RECORDS FOR THE TASK Start Marker
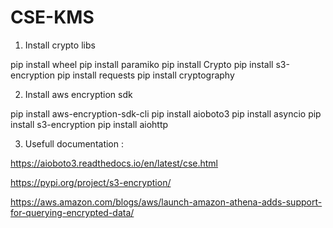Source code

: # CSE-KMS

1. Install crypto libs

pip install wheel 
pip install paramiko
pip install Crypto
pip install s3-encryption
pip install requests
pip install cryptography

2. Install aws encryption sdk 

pip install aws-encryption-sdk-cli
pip install aioboto3
pip install asyncio
pip install s3-encryption
pip install aiohttp


3. Usefull documentation : 

https://aioboto3.readthedocs.io/en/latest/cse.html

https://pypi.org/project/s3-encryption/

https://aws.amazon.com/blogs/aws/launch-amazon-athena-adds-support-for-querying-encrypted-data/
RECORDS FOR THE TASK End Marker
▸ WHAT TO WORK ON: Each entry is to be written out again word for word, and any pictures are to be omitted.

▸ EXPECTED OUTPUT:
Source code

: # CSE-KMS

1. Install crypto libs

pip install wheel 
pip install paramiko
pip install Crypto
pip install s3-encryption
pip install requests
pip install cryptography

2. Install aws encryption sdk 

pip install aws-encryption-sdk-cli
pip install aioboto3
pip install asyncio
pip install s3-encryption
pip install aiohttp


3. Usefull documentation : 

https://aioboto3.readthedocs.io/en/latest/cse.html

https://pypi.org/project/s3-encryption/

https://aws.amazon.com/blogs/aws/launch-amazon-athena-adds-support-for-querying-encrypted-data/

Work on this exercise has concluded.